Posted on Tuesday, March 4, 2014 in Uncategorized
Yesterday I introduced you to the woman who cried alone.
She wept alone.
She didn’t choose to be alone.
She simply was alone.
The grocery store was full of alone people. Most did not choose to be alone. Some did.
Some were not alone; they were with family, friends, co-workers and colleagues.
They were with people in person.
And “with” people on their phones.
But that woman cried alone.
Until people stopped being alone.
And they started being together.
Together, No Longer Alone
Many people are wary of people; espcially of strangers.
Many people are uncomfortable with people who cry.
– They shut them up: “You’ll be fine.” “It’s not that bad.”
– They shut them down. “Get over it already.” “Man-up!”
Many people avoid sad or depressed people because they feel incapable.
That’s the irony.
Often times, it’s better to say little.
Sad or hurting people usually need to feel heard; not lectured or corrected.
When we listen, really hear the other person, it makes a huge difference:
– We hear more of what’s being said
– We quiet our need to be in control
– The speaker feels more lovable as we pay attention
– We assure the speaker feels worthwhile as we listen
– The speaker grows in self-confidence as they realize they are capable of expressing themselves clearly
– And, our self-respect grows as we commend ourselves as capable listeners
In Power Players I mentioned that Jesus told a radical story in which the unlovable “enemy” was really the hero; it’s a radical world-upside-down tale.
Listen For Their Cries
Jesus Christ told a story. “There was once a man traveling from Jerusalem to Jericho. On the way he was attacked by robbers. They took his clothes, beat him up, and went off leaving him half-dead. Luckily, a priest was on his way down the same road, but when he saw him he angled across to the other side. Then a Levite religious man showed up; he also avoided the injured man.
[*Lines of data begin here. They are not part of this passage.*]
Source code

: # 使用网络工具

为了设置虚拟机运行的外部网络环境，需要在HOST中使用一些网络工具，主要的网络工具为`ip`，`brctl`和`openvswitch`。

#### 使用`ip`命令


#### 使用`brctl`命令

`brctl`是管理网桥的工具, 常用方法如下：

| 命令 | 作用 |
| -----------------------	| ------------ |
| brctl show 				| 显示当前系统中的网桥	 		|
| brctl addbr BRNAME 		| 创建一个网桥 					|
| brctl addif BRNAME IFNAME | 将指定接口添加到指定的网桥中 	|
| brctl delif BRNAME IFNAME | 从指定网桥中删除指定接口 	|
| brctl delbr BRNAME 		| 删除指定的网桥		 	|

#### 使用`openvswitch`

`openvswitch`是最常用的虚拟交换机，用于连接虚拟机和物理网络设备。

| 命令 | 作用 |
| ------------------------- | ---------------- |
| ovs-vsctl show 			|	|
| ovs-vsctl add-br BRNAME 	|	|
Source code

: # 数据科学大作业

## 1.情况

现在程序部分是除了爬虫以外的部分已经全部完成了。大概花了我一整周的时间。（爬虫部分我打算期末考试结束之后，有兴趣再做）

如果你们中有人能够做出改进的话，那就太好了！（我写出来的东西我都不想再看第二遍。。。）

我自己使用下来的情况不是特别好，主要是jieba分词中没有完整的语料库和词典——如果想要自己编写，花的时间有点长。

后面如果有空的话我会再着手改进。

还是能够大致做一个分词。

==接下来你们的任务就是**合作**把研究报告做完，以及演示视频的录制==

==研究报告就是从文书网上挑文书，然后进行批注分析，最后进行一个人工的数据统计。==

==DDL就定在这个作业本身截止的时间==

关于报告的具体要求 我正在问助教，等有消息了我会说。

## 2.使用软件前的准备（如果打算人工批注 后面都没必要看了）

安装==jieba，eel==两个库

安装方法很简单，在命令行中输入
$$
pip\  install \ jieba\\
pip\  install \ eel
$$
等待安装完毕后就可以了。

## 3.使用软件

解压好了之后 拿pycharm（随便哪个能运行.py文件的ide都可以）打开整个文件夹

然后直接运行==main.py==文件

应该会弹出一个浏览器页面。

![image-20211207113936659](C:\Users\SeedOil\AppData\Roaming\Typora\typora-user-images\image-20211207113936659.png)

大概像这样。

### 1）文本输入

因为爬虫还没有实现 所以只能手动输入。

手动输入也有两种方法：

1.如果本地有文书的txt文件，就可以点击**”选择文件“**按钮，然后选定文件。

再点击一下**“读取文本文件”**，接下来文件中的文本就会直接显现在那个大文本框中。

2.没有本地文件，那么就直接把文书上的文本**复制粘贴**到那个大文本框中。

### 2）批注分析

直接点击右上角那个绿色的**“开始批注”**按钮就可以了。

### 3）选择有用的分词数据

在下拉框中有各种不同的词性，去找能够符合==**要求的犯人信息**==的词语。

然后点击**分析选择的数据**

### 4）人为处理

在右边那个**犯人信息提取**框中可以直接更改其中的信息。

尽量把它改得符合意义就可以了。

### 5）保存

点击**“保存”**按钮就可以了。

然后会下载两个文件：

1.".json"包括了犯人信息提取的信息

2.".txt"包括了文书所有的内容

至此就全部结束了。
“A Samaritan traveling the road came on him. When he saw the man’s condition, his heart went out to him. He gave him first aid, disinfecting and bandaging his wounds. Then he lifted him onto his donkey, led him to an inn, and made him comfortable. In the morning he took out two silver coins and gave them to the innkeeper, saying, ‘Take good care of him. If it costs any more, put it on my bill—I’ll pay you on my way back.’
“What do you think? Which of the three became a neighbor to the man attacked by robbers?”
“The one who treated him kindly,” the religion scholar responded.
Jesus said, “Go and do the same.” 1
“All our trials, great and small, can bring more of the two best things in life: love for life and love for others.”, wrote Gary Smalley. 2
Jesus said, “Go and do the same“; that’s mysilentscream!